Okay, I find myself with some time now, so here are my thoughts:
Regardless of what software you use, a forum is better than a mailing list for this sort of thing. Moderation, editing, categorisation, formatting - all better.
We chose Discourse 3 years ago because it seemed the most actively developed and user-friendly. It has an API (rather poorly documented, it has to be said, but it is how the JS front end communicates with the Ruby backend, so is always being “dogfooded”) so it can be driven by 3rd parties. It also has good email support (the devs maintain that email should be supported as a 1st-class interactoin method). The dev/user community at meta.discourse.org is excellent
It also supports 3rd party login (twitter, facebook, google, yahoo, github, instagram) which is great for encouraging guests to post.
Permissions (and linking them to our membership system) has been the most important factor I think. Being able to restrict parts of the site to paying members, and allowing various permissions groups to have @handles is impossible with a mailing list.

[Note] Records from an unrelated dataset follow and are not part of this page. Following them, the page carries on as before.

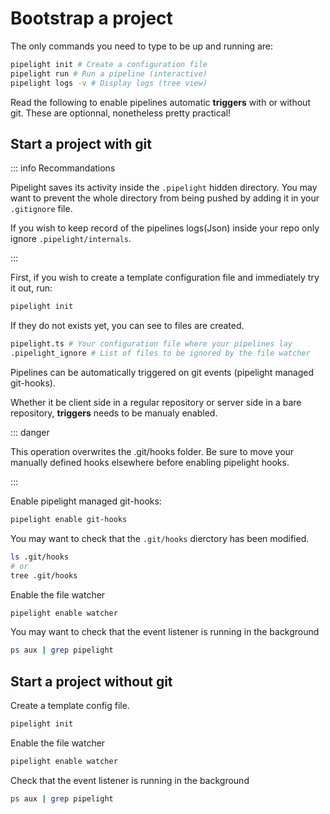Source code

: # Bootstrap a project

The only commands you need to type to be up and running are:

```sh
pipelight init # Create a configuration file
pipelight run # Run a pipeline (interactive)
pipelight logs -v # Display logs (tree view)
```

Read the following to enable pipelines automatic **triggers** with or without
git. These are optionnal, nonetheless pretty practical!

## Start a project with git

::: info Recommandations

Pipelight saves its activity inside the `.pipelight` hidden directory. You may
want to prevent the whole directory from being pushed by adding it in your
`.gitignore` file.

If you wish to keep record of the pipelines logs(Json) inside your repo only
ignore `.pipelight/internals`.

:::

First, if you wish to create a template configuration file and immediately try
it out, run:

```sh
pipelight init
```

If they do not exists yet, you can see to files are created.

```sh
pipelight.ts # Your configuration file where your pipelines lay 
.pipelight_ignore # List of files to be ignored by the file watcher
```

Pipelines can be automatically triggered on git events (pipelight managed
git-hooks).

Whether it be client side in a regular repository or server side in a bare
repository, **triggers** needs to be manualy enabled.

::: danger

This operation overwrites the .git/hooks folder. Be sure to move your manually
defined hooks elsewhere before enabling pipelight hooks.

:::

Enable pipelight managed git-hooks:

```sh
pipelight enable git-hooks
```

You may want to check that the `.git/hooks` dierctory has been modified.

```sh
ls .git/hooks
# or
tree .git/hooks
```

Enable the file watcher

```sh
pipelight enable watcher
```

You may want to check that the event listener is running in the background

```sh
ps aux | grep pipelight
```

## Start a project without git

Create a template config file.

```sh
pipelight init
```

Enable the file watcher

```sh
pipelight enable watcher
```

Check that the event listener is running in the background

```sh
ps aux | grep pipelight
```
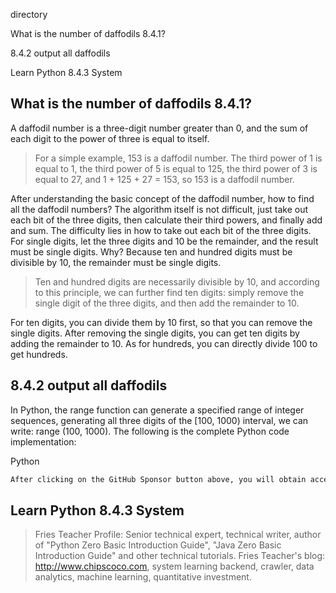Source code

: directory 

What is the number of daffodils 8.4.1? 

8.4.2 output all daffodils 

Learn Python 8.4.3 System 

##  What is the number of daffodils 8.4.1? 

A daffodil number is a three-digit number greater than 0, and the sum of each digit to the power of three is equal to itself. 

>  For a simple example, 153 is a daffodil number. The third power of 1 is equal to 1, the third power of 5 is equal to 125, the third power of 3 is equal to 27, and 1 + 125 + 27 = 153, so 153 is a daffodil number. 

After understanding the basic concept of the daffodil number, how to find all the daffodil numbers? The algorithm itself is not difficult, just take out each bit of the three digits, then calculate their third powers, and finally add and sum. The difficulty lies in how to take out each bit of the three digits. For single digits, let the three digits and 10 be the remainder, and the result must be single digits. Why? Because ten and hundred digits must be divisible by 10, the remainder must be single digits. 

>  Ten and hundred digits are necessarily divisible by 10, and according to this principle, we can further find ten digits: simply remove the single digit of the three digits, and then add the remainder to 10. 

For ten digits, you can divide them by 10 first, so that you can remove the single digits. After removing the single digits, you can get ten digits by adding the remainder to 10. As for hundreds, you can directly divide 100 to get hundreds. 

##  8.4.2 output all daffodils 

In Python, the range function can generate a specified range of integer sequences, generating all three digits of the [100, 1000) interval, we can write: range (100, 1000). The following is the complete Python code implementation: 

Python 

 ```python  
After clicking on the GitHub Sponsor button above, you will obtain access permissions to my private code repository ( https://github.com/slowlon/my_code_bar ) to view this blog code. By searching the code number of this blog, you can find the code you need, code number is: 2024020309574544026
 ```  
##  Learn Python 8.4.3 System 

>  Fries Teacher Profile: Senior technical expert, technical writer, author of "Python Zero Basic Introduction Guide", "Java Zero Basic Introduction Guide" and other technical tutorials. Fries Teacher's blog: http://www.chipscoco.com, system learning backend, crawler, data analytics, machine learning, quantitative investment.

As for organisation, we suffer from Category sprawl, which is a familiar problem for all forum owners. We could probably slash their number in half and not feel a thing Tags are enabled, but nobody uses them. IMO, they need curating to work properly and nobody has time for that. General, Private, Off-Topic, Events and Admin is probably your minimum viable set of Categories.
Discourse does have some idiosyncracies - many due to the devs’ aim to encourage high-quality conversations. This can be annoying when you have a pre-built community who don’t need persuading. So you can turn off settings for flood control, minimum post length, duplicate topic titles etc.
Trust Levels are a neat idea. They basically grant “soft” moderation powers to very regular users. Via the API, all paying members are TL3 by default (can move topics and edit titles). You can effectively disable the system by setting the thresholds to ludicrous values.
We’ve done some CSS edits (there is a theming system so you can keep all these edits in one place - they’re non-destructive). Mostly to remove parts of the UI that are only really useful for large forums. You can also use the theming system to insert JS into the /head of every page., which allows for some neat hacks.
Administrating it is part painless, part painful. If you can do it from the Admin pages, it’s a joy, but if you need to install/remove a plugin, or do other low-level malarky, you’re off to the command line. It runs in a docker container, which needs to be rebuilt for evey plugin install/remove. Can take 15m or so. It’s a sophisticated bit of software, not a handful of dumb php files that you can hack at with Notepad.
I’ll leave it there, or this will get hard to read. Long story short: I would recommend it, despite its flaws. I’d be happy to talk more, but I’m off on holiday tomorrow morning. @tomnewsom me on Telegram next Sunday
If you’re in a rush, then I suggest spooling up a cloud server, installing the software and inviting a handful of users to kick the tires. Send me an invite if you do!